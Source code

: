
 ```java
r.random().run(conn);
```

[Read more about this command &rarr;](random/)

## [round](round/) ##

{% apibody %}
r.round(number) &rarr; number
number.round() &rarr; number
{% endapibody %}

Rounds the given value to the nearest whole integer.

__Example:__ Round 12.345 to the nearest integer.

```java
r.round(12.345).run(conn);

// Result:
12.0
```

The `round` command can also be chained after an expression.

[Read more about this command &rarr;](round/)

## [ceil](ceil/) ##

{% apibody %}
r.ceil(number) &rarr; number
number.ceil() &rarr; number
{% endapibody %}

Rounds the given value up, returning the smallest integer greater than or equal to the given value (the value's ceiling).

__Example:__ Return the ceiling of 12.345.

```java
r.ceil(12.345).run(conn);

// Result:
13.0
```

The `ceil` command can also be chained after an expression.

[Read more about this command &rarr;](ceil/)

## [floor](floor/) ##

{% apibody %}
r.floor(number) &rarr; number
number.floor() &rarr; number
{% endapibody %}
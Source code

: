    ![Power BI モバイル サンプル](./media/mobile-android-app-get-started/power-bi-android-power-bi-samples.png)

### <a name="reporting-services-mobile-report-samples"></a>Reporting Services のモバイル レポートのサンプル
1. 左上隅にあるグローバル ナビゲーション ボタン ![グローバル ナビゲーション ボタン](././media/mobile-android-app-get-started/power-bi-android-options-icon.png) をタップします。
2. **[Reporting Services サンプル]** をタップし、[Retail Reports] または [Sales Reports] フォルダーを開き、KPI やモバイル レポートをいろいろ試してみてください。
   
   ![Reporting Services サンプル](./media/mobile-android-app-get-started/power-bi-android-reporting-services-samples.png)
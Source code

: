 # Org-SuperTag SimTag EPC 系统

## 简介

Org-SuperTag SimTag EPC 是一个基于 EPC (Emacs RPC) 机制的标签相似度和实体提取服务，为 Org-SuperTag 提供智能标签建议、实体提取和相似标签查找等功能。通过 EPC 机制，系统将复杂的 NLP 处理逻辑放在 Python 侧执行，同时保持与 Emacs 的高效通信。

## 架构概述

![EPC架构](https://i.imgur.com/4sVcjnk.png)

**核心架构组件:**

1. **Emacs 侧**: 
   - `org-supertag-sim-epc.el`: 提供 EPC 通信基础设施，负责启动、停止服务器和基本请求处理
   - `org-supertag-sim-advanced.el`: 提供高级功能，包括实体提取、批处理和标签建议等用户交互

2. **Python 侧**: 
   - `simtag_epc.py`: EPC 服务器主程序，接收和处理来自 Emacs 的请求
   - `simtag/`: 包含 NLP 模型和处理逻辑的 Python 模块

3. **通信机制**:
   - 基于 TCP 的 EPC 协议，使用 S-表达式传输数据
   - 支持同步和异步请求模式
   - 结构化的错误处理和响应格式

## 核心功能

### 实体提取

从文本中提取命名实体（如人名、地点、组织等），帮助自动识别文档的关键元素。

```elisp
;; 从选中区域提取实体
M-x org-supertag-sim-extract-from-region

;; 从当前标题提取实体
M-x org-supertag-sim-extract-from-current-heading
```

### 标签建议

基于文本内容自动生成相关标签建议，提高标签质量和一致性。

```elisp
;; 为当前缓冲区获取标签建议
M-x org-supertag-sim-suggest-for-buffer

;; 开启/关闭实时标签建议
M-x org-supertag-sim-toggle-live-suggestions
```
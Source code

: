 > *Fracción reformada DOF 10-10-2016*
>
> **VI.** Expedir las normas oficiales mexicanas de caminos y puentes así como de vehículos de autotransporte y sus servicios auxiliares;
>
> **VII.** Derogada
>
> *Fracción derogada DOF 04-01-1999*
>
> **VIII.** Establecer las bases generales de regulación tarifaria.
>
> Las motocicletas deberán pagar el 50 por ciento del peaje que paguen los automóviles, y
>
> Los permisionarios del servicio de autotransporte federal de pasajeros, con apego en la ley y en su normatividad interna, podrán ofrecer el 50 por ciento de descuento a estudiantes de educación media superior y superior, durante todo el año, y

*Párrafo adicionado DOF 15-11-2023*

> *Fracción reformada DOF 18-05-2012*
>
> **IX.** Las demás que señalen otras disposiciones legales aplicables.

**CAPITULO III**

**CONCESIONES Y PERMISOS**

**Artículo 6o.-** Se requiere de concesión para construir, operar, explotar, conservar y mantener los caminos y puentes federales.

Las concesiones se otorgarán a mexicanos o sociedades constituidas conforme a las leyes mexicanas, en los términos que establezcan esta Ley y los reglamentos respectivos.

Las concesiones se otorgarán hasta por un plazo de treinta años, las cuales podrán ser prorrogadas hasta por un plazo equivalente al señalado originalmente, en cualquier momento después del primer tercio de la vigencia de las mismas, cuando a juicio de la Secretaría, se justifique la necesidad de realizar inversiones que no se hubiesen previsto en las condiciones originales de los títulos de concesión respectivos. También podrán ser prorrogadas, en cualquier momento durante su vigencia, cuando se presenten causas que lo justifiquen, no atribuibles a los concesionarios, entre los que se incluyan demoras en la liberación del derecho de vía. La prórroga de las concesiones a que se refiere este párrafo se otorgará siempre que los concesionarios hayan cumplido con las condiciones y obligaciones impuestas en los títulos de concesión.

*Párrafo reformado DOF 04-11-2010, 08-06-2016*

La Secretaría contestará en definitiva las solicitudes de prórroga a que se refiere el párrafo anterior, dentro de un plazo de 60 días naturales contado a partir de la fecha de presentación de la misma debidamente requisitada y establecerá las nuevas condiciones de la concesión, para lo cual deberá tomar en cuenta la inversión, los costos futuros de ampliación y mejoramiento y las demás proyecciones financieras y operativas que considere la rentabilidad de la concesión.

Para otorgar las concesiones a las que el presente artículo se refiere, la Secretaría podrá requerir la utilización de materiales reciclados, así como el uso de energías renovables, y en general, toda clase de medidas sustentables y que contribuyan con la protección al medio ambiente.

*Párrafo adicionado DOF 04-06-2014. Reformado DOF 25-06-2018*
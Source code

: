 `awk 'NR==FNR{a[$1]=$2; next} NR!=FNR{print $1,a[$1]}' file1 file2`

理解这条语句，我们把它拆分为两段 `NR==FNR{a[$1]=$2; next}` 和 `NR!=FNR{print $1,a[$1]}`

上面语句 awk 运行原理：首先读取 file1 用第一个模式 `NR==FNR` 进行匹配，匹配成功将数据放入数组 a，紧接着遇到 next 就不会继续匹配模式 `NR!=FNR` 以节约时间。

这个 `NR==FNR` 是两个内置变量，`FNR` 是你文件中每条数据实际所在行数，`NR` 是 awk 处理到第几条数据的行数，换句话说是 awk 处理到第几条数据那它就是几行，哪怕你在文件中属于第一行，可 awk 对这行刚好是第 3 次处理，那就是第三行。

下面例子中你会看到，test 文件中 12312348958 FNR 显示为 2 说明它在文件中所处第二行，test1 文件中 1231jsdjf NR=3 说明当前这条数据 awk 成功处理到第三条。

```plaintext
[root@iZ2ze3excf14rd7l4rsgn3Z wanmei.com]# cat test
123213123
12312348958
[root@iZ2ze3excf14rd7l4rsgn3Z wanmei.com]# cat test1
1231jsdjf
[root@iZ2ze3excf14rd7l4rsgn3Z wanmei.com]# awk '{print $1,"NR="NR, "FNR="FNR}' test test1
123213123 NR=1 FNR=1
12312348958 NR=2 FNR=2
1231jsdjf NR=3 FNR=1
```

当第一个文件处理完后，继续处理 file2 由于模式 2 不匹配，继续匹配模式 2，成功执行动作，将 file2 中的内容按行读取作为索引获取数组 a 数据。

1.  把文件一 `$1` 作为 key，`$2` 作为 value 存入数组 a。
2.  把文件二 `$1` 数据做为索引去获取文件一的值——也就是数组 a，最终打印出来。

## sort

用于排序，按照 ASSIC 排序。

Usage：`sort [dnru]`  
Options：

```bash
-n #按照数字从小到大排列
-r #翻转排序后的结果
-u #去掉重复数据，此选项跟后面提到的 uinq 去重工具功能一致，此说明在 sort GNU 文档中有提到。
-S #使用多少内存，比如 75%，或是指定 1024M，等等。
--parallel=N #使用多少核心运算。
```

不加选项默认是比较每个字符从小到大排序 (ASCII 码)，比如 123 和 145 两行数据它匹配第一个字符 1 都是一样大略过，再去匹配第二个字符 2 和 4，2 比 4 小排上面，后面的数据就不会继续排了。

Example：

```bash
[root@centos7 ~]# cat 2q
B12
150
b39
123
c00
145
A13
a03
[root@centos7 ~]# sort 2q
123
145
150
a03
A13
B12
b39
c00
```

# # #

## What you have to do
Return every line above that contains the word "wanmei".

## Solution for this task
[root@iZ2ze3excf14rd7l4rsgn3Z wanmei.com]# cat test
[root@iZ2ze3excf14rd7l4rsgn3Z wanmei.com]# cat test1
[root@iZ2ze3excf14rd7l4rsgn3Z wanmei.com]# awk '{print $1,"NR="NR, "FNR="FNR}' test test1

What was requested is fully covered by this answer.